BEGIN TASK INPUT
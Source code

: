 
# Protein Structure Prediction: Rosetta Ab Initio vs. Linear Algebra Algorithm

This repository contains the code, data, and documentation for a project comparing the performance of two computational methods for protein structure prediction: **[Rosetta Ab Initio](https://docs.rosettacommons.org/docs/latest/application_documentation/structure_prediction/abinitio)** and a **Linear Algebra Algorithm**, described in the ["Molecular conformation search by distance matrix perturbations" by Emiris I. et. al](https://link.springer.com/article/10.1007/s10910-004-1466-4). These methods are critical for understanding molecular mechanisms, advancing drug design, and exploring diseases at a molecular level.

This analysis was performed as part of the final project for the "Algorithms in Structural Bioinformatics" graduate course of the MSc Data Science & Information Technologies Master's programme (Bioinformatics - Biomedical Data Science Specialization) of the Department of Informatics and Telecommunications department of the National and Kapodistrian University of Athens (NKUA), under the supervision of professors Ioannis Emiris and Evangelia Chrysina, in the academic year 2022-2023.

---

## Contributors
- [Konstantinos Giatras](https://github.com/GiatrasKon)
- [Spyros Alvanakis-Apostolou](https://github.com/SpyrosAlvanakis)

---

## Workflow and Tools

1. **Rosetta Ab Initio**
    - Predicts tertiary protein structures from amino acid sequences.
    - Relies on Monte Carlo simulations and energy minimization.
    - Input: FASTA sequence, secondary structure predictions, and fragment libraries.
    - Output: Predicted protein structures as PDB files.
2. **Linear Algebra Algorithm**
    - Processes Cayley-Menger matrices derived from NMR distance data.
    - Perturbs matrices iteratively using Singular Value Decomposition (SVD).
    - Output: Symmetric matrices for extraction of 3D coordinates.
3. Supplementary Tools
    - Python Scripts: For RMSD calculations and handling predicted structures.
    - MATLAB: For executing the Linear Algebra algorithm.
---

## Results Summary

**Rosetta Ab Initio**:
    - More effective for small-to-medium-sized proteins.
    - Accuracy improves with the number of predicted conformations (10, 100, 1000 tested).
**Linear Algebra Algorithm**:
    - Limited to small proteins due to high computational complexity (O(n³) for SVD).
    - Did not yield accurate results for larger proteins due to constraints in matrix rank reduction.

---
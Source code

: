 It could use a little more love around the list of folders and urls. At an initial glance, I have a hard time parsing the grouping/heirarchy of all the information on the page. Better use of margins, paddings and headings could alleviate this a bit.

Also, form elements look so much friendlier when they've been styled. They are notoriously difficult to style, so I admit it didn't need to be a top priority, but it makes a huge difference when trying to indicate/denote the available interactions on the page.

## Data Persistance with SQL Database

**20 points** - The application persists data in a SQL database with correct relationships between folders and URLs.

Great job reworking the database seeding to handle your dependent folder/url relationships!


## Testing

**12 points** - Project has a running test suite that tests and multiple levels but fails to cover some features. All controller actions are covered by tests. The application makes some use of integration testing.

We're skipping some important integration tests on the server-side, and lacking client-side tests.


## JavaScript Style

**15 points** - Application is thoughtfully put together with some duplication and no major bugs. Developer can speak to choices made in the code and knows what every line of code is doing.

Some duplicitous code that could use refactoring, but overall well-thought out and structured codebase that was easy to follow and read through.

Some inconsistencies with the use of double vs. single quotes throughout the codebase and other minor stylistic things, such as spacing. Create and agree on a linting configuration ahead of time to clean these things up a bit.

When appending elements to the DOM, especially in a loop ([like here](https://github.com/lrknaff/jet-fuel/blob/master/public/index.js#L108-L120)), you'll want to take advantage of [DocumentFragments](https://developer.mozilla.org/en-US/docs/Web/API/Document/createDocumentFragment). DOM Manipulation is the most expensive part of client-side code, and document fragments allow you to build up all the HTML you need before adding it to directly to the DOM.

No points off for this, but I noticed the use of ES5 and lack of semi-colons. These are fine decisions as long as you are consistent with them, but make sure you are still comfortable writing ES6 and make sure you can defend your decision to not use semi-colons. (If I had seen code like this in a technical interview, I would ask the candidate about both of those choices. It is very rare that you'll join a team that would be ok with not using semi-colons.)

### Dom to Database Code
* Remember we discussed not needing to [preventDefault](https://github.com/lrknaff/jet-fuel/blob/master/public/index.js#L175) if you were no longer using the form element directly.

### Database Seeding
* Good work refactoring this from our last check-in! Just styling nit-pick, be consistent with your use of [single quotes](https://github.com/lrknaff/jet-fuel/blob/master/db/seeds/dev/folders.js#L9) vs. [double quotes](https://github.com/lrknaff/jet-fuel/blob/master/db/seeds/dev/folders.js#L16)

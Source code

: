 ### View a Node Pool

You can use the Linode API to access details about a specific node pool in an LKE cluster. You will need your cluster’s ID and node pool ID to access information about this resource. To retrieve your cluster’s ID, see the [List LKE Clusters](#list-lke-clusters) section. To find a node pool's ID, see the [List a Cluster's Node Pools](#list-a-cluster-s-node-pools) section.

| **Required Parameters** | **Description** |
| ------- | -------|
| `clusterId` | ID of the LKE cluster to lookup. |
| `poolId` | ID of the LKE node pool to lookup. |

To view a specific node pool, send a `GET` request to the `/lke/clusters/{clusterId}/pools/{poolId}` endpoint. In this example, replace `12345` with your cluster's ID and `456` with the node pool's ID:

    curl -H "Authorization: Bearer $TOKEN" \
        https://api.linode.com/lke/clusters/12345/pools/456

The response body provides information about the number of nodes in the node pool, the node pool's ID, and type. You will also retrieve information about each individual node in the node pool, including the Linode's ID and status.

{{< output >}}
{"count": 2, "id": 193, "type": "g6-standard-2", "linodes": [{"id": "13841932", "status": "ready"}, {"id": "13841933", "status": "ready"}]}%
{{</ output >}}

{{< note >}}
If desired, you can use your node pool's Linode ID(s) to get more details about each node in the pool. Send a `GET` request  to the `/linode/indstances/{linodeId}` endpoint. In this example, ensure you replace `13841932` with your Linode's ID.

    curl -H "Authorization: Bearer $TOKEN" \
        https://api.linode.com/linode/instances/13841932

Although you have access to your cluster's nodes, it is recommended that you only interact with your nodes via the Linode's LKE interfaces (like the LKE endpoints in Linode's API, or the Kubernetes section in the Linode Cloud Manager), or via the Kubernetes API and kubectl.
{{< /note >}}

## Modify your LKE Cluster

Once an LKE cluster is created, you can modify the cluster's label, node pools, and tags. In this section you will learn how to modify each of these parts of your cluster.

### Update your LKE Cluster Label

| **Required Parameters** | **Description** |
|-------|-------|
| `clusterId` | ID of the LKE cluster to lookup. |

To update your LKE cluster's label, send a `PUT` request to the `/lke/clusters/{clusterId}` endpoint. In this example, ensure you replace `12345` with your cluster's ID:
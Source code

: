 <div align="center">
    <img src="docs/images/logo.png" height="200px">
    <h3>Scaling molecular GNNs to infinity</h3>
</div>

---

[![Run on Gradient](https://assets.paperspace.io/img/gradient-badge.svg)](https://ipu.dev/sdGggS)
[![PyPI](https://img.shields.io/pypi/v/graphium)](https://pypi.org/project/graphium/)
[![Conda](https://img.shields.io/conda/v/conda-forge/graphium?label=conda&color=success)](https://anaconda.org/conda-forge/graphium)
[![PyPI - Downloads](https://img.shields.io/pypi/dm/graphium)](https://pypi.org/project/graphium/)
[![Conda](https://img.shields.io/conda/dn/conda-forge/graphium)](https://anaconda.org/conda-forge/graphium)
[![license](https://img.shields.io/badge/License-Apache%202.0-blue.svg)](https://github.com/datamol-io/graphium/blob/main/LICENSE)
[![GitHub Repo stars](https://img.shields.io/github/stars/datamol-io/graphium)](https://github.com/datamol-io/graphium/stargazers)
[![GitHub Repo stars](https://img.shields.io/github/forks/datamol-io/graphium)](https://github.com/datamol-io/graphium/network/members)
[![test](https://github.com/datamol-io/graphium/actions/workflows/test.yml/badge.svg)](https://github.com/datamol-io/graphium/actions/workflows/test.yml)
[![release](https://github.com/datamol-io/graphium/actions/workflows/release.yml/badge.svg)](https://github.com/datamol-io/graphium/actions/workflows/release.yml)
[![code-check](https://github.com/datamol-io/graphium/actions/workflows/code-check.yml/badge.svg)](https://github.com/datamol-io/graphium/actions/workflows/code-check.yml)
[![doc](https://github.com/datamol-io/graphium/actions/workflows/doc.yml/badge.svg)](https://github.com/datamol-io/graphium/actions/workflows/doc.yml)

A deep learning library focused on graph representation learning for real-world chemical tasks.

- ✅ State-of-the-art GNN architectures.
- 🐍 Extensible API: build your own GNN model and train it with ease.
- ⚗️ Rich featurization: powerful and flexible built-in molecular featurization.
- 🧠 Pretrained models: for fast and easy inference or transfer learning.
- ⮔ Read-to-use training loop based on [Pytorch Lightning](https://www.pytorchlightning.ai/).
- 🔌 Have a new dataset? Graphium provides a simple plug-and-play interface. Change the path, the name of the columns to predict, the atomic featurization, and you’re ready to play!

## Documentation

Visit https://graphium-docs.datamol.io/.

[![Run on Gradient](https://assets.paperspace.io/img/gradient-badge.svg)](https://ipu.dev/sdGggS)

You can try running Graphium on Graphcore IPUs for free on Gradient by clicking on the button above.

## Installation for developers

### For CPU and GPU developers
END TASK INPUT
--- EXERCISE GOAL ---
Using the data above, extract exactly the lines from the one that holds "- Did not yield" to the one that holds "## JavaScript Style", both ends included, and no others.

--- OUTPUT BELOW ---
    - Did not yield accurate results for larger proteins due to constraints in matrix rank reduction.

---
Source code

: It could use a little more love around the list of folders and urls. At an initial glance, I have a hard time parsing the grouping/heirarchy of all the information on the page. Better use of margins, paddings and headings could alleviate this a bit.

Also, form elements look so much friendlier when they've been styled. They are notoriously difficult to style, so I admit it didn't need to be a top priority, but it makes a huge difference when trying to indicate/denote the available interactions on the page.

## Data Persistance with SQL Database

**20 points** - The application persists data in a SQL database with correct relationships between folders and URLs.

Great job reworking the database seeding to handle your dependent folder/url relationships!


## Testing

**12 points** - Project has a running test suite that tests and multiple levels but fails to cover some features. All controller actions are covered by tests. The application makes some use of integration testing.

We're skipping some important integration tests on the server-side, and lacking client-side tests.


## JavaScript Style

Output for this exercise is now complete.